(Esta
página en Español. / This page in Spanish.)
The TCEQ has offices in Harlingen, Laredo, and El Paso that
focus on local environmental issues within their coverage areas
(see a list of all
regional offices).
The TCEQ’s Border Affairs unit in the Intergovernmental
Relations Division supports those regional offices and, because
environmental causes and effects cross international borders, that
unit also communicates and develops programs with Mexican state and
federal officials, and the U.S. EPA and other U.S. border states.
To contact Border Affairs, send an e-mail to ba@tceq.state.tx.us or call
512/239-3600.
Formal, collaborative binational and state-to-state programs
analyze and address environmental issues in the border region. This
page explains how the border region is defined internationally,
what it includes in Texas, and where you can obtain additional
information on issues and programs.
The U.S.-Mexico border region, as defined under the
La Paz Agreement,
is the area 100 kilometers (62.5 miles) on
either side of the 3,200 km (2,000 mile) boundary between the two
countries, from the Pacific Ocean to the Gulf of Mexico. It
includes portions of four U.S. states and six Mexican states.

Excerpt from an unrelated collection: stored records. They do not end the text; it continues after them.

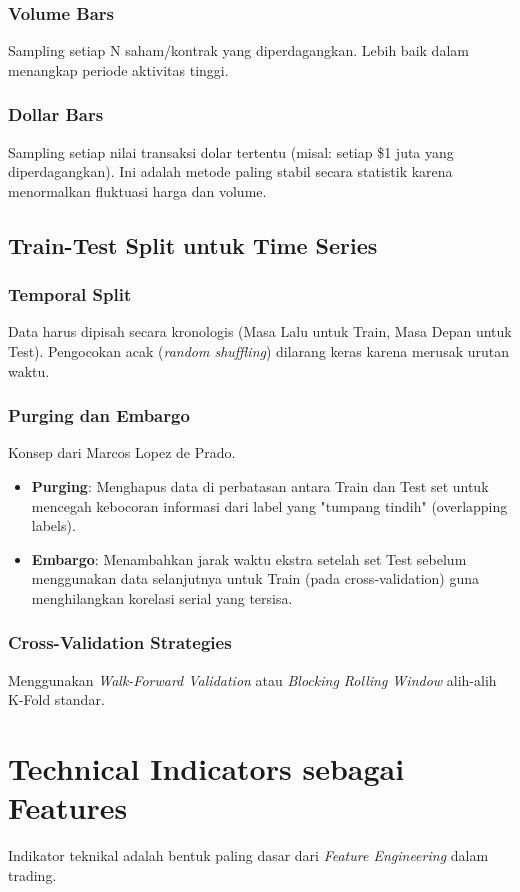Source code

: \documentclass[12pt,a4paper]{book}
\begin{document}
\subsection{Volume Bars}
Sampling setiap N saham/kontrak yang diperdagangkan. Lebih baik dalam menangkap periode aktivitas tinggi.

\subsection{Dollar Bars}
Sampling setiap nilai transaksi dolar tertentu (misal: setiap \$1 juta yang diperdagangkan). Ini adalah metode paling stabil secara statistik karena menormalkan fluktuasi harga dan volume.

\section{Train-Test Split untuk Time Series}
\subsection{Temporal Split}
Data harus dipisah secara kronologis (Masa Lalu untuk Train, Masa Depan untuk Test). Pengocokan acak (\textit{random shuffling}) dilarang keras karena merusak urutan waktu.

\subsection{Purging dan Embargo}
Konsep dari Marcos Lopez de Prado.
\begin{itemize}
    \item \textbf{Purging}: Menghapus data di perbatasan antara Train dan Test set untuk mencegah kebocoran informasi dari label yang "tumpang tindih" (overlapping labels).
    \item \textbf{Embargo}: Menambahkan jarak waktu ekstra setelah set Test sebelum menggunakan data selanjutnya untuk Train (pada cross-validation) guna menghilangkan korelasi serial yang tersisa.
\end{itemize}

\subsection{Cross-Validation Strategies}
Menggunakan \textit{Walk-Forward Validation} atau \textit{Blocking Rolling Window} alih-alih K-Fold standar.

\chapter{Technical Indicators sebagai Features}
Indikator teknikal adalah bentuk paling dasar dari \textit{Feature Engineering} dalam trading.
\end{document}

The Texas portion of the U.S.-Mexico border region, which
comprises more than half of the entire binational border, is
defined by the long stretch of the Rio Grande that extends from the
sister cities of El Paso and Ciudad Juárez in the west to
the Gulf of Mexico, near the sister cities of Brownsville and
Matamoros (see map).
Four Mexican states–Chihuahua, Coahuila, Nuevo
León, and Tamaulipas–are located across the Rio Grande
from Texas. This Texas-Mexico border region is characterized by
great natural beauty and a variety of ecosystems, but burgeoning
population and economic growth have put stress on various
resources, including air and water. The local communities, with
help from state and national governments, are having some success
in addressing those stresses.
A significant portion of the economic growth is fueled by
international trade, but on the Texas side that trade has not
lifted the region from relatively high levels of poverty. Some of
the border counties are among the poorest counties in the United
States.
In the border region, as in all of Texas, the TCEQ regulates
activities related to water quality, air quality, and waste, and
offers selected programs aimed at pollution prevention. As an
important part of its efforts in this region, the agency also
cooperates closely with the EPA and Mexican counterparts in a
formal binational environmental program called Border 2012. Visit
the EPA web site for more information on Border 2012.

For a detailed overview of issues related to air, water, and
waste in this region from the Texas perspective, read the State of the Rio Grande and
the Environment of the Border Region, published in 2002 as
Volume 3 of the agency’s Strategic Plan for that year.
As an example of cross-border cooperation, the TCEQ signed a Texas-Nuevo León
Strategic Environmental Plan in July 2005.